MasterCard says it will cease doing business with hate groups
Holocaust deniers were selling books, videos online
Holocaust deniers and other groups that spout hate won’t be able to sell their merchandise through MasterCard Worldwide, according to Assemblyman Dov Hikind, who is applauding a decision by the credit card giant to stop doing business with such zany entities.
Hikind (D-Borough Park-Midwood) recently met top executives of MasterCard to thank them for their addressing what he called “this deeply hurtful issue.”
Last month, it was discovered that eight organizations were selling racist, anti-Semitic and Holocaust denial products, including books and videos, via websites through credit card sales. A report on one of the websites stated, “The alleged gas chambers of Auschwitz could not have existed.”
Hikind, who represents a district where hundreds of Holocaust survivors live, said he was outraged when he learned these hate groups were selling items and using credit card companies to collect the fees. He called on all credit card companies to stop doing business with these groups.
“MasterCard was the first to take this issue seriously,” Hikind said. “Freedom of speech allows anyone to espouse openly racist, hateful ideologies, but there’s no need to make it easier for them and no cause for a respected credit card and international brand to be associated with such reprehensible material. I applaud MasterCard for their sensitivity and respect—for going the extra mile and making the necessary efforts to do the right thing,” he said.
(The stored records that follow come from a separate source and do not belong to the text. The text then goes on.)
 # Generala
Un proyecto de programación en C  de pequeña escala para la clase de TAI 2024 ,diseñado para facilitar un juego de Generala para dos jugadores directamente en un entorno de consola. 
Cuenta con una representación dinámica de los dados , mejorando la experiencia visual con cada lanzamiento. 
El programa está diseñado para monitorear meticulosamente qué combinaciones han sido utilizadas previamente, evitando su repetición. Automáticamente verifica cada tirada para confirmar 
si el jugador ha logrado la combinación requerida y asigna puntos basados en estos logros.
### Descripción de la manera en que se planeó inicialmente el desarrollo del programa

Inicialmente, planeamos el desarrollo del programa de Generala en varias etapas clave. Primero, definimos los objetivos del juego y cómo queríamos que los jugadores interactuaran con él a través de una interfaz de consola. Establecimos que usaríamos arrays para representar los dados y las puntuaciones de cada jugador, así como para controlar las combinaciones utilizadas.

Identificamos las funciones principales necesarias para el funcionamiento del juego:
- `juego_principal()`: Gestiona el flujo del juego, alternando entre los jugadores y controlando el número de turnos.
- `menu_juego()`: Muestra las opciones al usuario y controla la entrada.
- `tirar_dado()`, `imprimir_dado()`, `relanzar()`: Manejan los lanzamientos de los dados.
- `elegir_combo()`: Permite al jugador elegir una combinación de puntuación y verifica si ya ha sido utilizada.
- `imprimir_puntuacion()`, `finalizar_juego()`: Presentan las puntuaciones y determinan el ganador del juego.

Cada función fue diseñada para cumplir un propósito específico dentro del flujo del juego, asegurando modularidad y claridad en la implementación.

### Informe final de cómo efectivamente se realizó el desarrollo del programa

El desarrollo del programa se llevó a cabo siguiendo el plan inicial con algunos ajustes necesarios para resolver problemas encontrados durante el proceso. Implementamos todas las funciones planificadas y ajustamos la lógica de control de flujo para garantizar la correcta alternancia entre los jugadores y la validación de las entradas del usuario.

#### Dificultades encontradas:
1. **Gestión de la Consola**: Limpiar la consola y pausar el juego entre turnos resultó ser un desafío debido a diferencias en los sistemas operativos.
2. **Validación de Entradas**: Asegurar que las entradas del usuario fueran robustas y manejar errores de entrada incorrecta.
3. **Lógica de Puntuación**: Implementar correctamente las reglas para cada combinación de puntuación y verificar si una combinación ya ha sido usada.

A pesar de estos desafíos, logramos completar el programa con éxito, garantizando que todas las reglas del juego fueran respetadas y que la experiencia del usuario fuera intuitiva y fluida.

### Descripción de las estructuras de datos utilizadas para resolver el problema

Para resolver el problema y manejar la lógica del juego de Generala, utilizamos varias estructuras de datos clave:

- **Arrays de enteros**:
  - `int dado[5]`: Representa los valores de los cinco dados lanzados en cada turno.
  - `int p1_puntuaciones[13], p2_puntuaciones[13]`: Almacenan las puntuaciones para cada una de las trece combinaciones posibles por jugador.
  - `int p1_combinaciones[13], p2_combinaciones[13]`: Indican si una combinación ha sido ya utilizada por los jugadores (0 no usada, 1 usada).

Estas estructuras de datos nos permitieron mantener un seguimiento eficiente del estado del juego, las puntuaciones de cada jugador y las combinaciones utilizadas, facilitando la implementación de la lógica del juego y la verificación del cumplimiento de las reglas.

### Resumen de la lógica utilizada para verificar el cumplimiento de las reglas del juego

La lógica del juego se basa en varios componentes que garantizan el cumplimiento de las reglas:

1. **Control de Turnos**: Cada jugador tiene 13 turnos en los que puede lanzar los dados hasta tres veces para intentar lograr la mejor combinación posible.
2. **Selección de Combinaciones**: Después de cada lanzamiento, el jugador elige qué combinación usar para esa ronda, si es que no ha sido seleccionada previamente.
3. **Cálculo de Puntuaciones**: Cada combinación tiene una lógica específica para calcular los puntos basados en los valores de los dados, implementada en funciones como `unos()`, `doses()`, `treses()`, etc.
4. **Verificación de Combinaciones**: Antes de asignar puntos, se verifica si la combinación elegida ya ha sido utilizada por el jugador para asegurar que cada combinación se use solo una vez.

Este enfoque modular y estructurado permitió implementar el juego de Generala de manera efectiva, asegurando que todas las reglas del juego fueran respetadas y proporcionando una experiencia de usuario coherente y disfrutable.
Unlike in some European countries, where selling racist and Holocaust-denial materials is illegal, hate speech is protected speech in the United States. That means that MasterCard is limited to “educating” its merchant banks with regard to who they are issuing merchant accounts to. “But MasterCard has been a master educator,” Hikind said. He said that nearly every hate group that he reported last month for selling Holocaust denial products has now been dropped by their individual merchant banks.
“It’s an important victory,” said Hikind, who is the son of Holocaust survivors. “The Jewish community and anyone interested in historical accuracy owe MasterCard a debt of gratitude,” he said.